START EXTRACTED INFORMATION
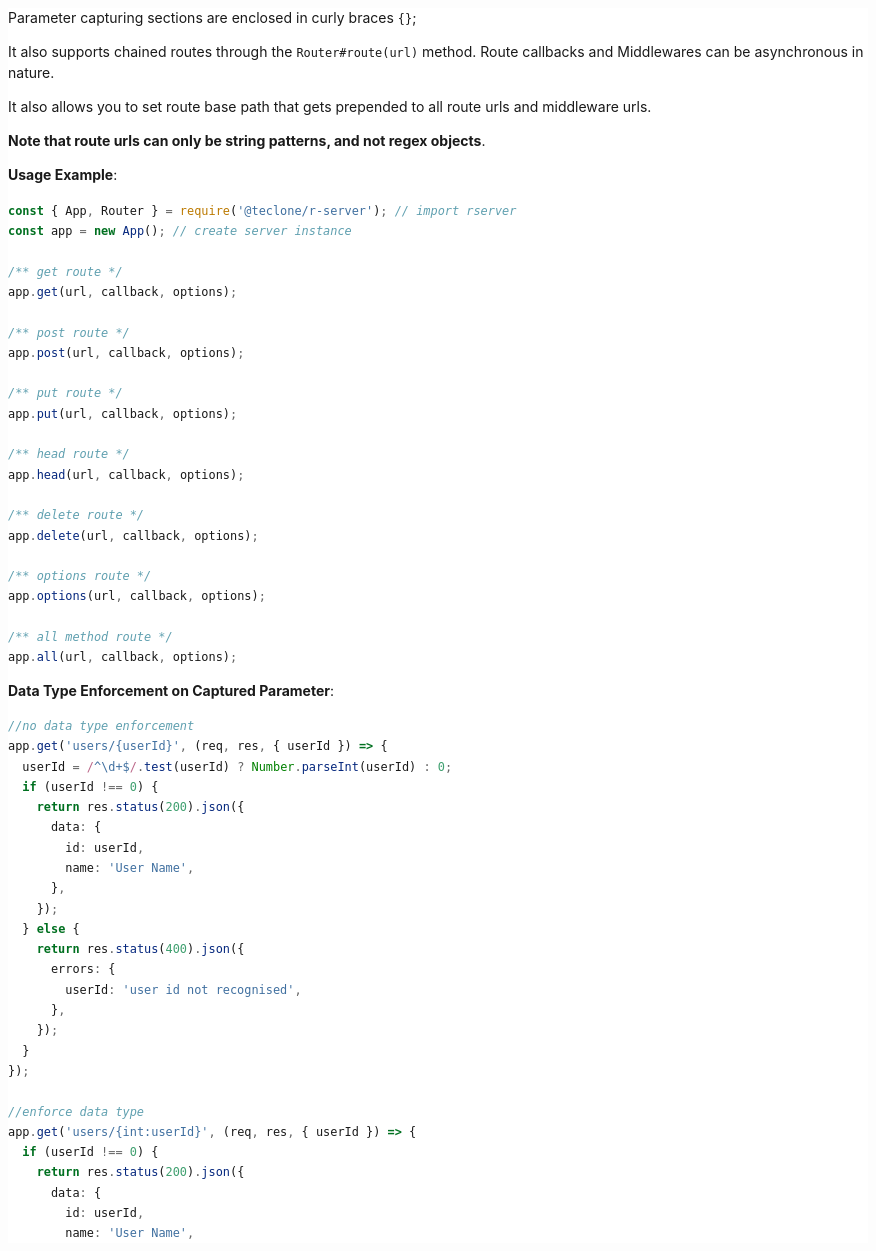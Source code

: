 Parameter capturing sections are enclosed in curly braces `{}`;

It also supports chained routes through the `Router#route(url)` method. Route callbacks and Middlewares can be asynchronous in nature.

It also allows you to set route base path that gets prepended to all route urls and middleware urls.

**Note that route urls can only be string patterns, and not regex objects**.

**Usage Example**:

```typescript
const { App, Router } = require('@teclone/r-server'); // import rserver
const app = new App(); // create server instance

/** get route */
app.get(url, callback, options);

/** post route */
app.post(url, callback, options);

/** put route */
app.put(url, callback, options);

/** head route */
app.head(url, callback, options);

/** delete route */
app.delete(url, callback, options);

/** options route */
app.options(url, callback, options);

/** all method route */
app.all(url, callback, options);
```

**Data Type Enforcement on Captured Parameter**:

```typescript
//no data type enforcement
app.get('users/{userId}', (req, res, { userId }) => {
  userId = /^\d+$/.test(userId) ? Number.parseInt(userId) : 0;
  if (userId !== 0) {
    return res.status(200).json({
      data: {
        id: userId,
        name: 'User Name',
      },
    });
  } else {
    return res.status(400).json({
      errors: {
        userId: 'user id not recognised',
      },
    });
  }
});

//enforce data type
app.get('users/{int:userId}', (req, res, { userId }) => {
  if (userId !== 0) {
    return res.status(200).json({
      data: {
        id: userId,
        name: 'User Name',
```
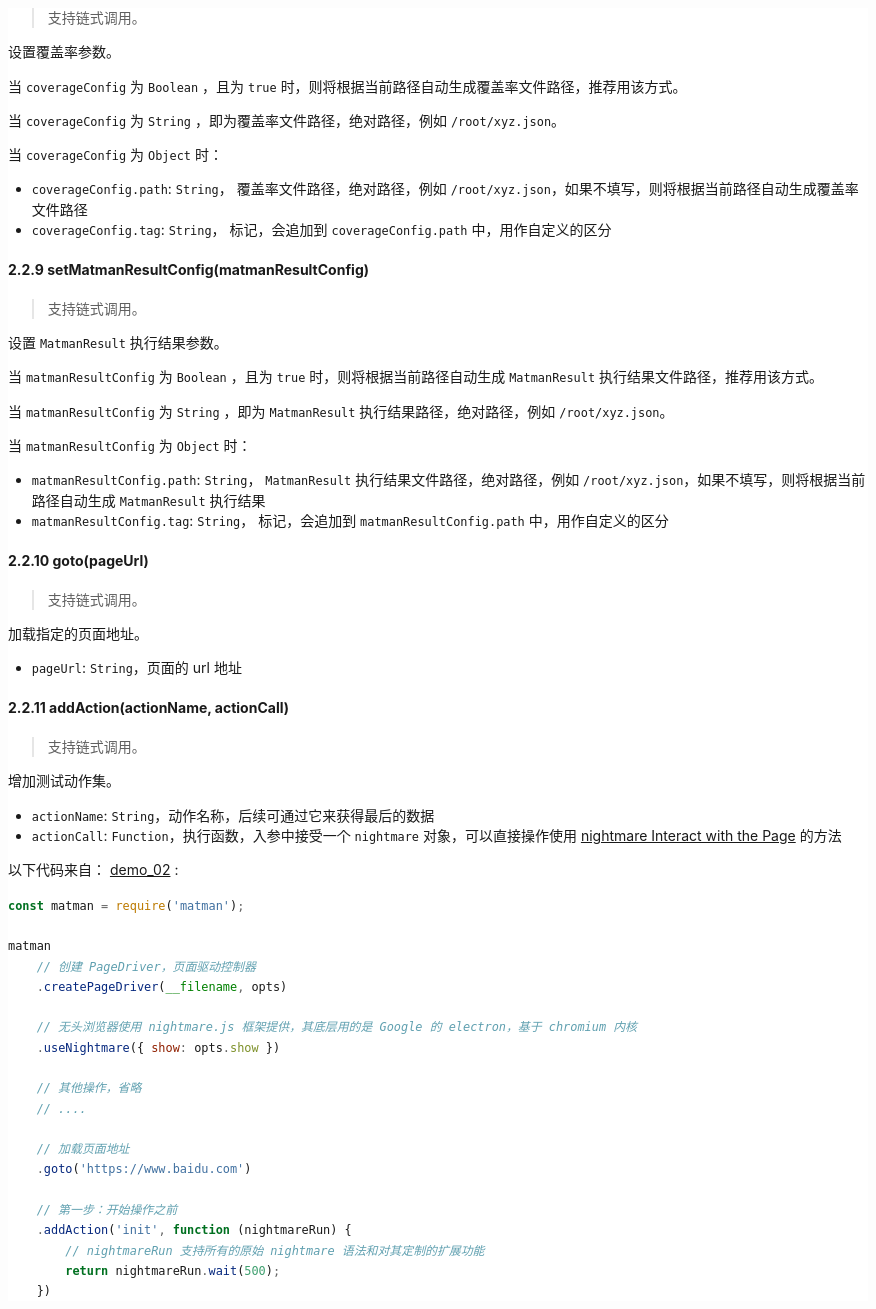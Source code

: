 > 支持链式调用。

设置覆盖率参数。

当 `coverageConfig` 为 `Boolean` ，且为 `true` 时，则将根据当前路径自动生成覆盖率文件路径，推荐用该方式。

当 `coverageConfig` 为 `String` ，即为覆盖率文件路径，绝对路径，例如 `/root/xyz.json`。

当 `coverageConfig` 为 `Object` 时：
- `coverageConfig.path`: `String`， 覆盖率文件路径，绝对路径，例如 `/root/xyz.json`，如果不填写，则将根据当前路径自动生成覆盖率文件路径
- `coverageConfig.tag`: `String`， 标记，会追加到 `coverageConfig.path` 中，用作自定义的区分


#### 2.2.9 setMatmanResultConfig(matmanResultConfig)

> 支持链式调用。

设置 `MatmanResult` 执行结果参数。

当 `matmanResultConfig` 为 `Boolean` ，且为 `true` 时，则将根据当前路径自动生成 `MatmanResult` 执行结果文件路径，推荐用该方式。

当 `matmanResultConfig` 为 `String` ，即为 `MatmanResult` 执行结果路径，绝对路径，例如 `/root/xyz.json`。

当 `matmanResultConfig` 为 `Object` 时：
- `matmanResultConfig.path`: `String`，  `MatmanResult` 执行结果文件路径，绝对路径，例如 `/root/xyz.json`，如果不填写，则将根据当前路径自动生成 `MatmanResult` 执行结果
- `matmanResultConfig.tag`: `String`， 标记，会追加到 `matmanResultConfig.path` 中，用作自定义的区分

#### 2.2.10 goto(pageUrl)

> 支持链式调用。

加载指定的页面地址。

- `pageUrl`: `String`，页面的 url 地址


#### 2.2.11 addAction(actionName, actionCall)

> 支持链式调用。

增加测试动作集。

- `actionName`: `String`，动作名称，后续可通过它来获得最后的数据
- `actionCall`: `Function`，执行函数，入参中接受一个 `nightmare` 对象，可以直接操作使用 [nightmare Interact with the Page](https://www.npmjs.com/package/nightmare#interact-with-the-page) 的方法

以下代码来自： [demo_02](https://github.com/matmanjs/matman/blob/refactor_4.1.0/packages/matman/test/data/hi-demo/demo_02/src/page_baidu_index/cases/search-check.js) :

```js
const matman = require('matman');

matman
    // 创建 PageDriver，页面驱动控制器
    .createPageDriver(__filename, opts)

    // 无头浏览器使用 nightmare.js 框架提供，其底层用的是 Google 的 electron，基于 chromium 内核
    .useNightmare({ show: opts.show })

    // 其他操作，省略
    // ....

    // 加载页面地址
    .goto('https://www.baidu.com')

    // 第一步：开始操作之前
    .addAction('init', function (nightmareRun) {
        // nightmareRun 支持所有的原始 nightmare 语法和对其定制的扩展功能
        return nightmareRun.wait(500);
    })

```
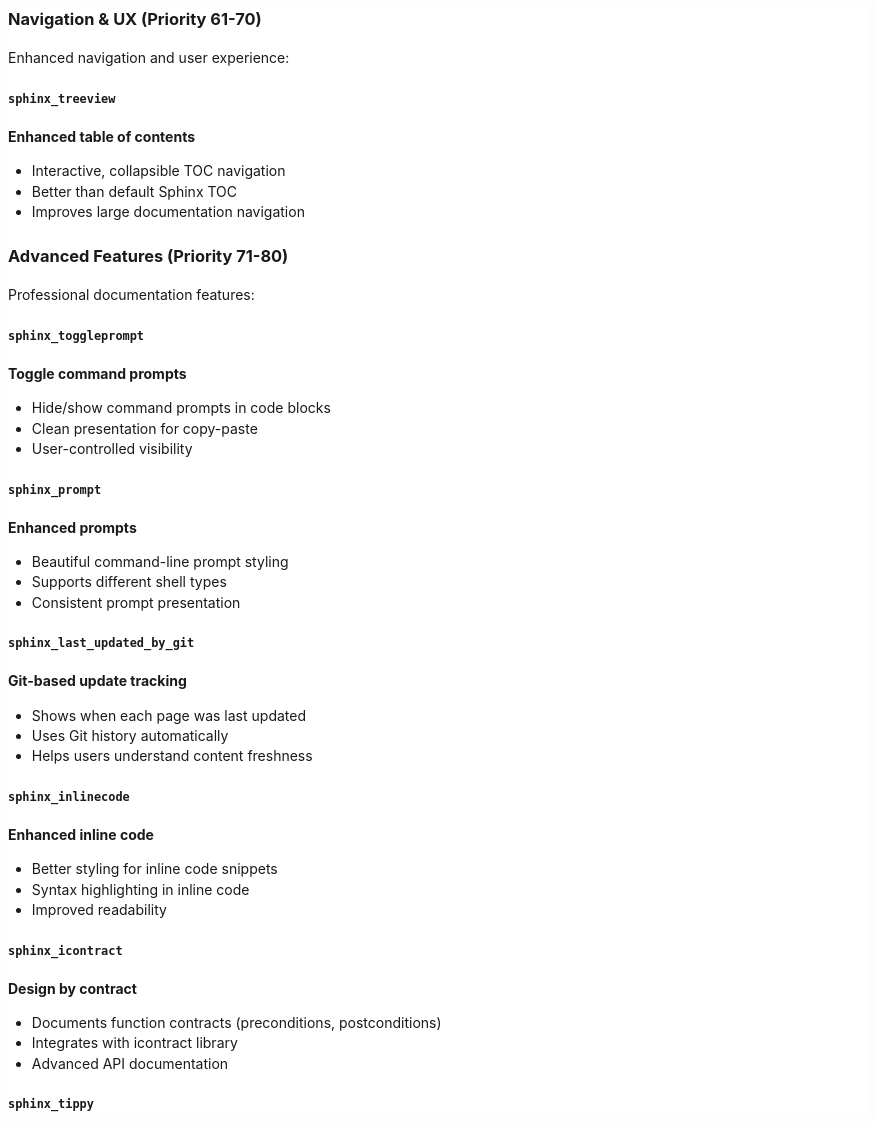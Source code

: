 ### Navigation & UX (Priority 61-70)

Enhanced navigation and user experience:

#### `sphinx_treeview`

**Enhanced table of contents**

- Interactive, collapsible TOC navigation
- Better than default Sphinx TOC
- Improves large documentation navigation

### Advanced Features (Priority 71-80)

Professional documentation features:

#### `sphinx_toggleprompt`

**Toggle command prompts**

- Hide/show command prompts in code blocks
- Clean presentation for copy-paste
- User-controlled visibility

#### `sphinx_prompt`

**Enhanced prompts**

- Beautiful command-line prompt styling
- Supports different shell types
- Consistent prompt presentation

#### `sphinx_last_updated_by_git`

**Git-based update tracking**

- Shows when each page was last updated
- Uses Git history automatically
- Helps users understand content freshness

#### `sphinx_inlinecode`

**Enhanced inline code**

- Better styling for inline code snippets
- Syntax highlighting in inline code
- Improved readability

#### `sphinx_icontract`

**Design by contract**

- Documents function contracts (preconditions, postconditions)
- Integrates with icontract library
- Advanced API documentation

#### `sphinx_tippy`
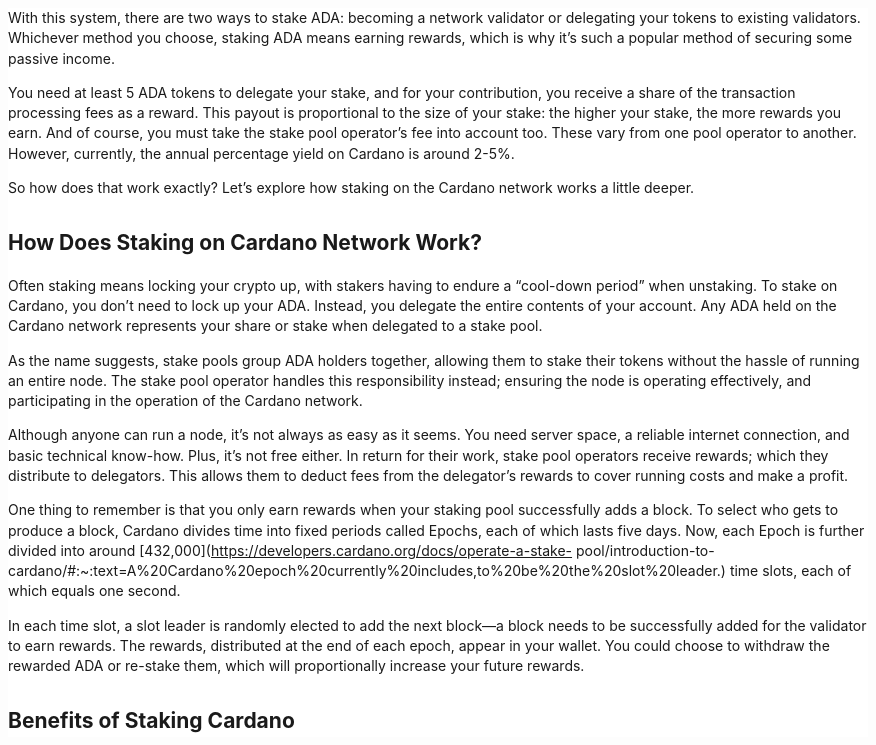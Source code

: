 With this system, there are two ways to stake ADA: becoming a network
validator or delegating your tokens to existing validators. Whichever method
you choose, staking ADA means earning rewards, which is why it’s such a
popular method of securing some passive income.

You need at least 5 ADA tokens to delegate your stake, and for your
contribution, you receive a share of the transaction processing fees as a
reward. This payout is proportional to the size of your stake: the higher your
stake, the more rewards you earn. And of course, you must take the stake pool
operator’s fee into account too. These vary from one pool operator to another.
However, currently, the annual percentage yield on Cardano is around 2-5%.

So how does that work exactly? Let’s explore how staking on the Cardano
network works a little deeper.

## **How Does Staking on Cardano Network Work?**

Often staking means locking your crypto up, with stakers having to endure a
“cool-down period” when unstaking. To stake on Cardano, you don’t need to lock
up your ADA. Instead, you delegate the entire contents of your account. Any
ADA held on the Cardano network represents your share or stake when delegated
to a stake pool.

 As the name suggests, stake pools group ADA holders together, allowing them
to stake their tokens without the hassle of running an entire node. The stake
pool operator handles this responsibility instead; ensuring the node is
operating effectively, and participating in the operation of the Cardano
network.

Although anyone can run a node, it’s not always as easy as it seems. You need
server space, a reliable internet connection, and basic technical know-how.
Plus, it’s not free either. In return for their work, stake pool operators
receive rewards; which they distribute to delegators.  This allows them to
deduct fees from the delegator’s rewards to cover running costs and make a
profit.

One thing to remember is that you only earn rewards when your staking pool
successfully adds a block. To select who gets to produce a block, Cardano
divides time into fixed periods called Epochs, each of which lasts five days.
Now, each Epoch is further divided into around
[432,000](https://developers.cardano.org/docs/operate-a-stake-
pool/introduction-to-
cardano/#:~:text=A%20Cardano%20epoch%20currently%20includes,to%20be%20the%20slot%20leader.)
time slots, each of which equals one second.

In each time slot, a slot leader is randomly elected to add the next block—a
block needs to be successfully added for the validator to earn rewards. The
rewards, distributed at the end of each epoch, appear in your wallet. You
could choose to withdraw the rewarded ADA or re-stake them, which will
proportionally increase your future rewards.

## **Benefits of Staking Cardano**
END EXTRACTED INFORMATION
TO DO: Gather each line in the entries above where the string "delete" is found.

TASK SOLUTION:
/** delete route */
app.delete(url, callback, options);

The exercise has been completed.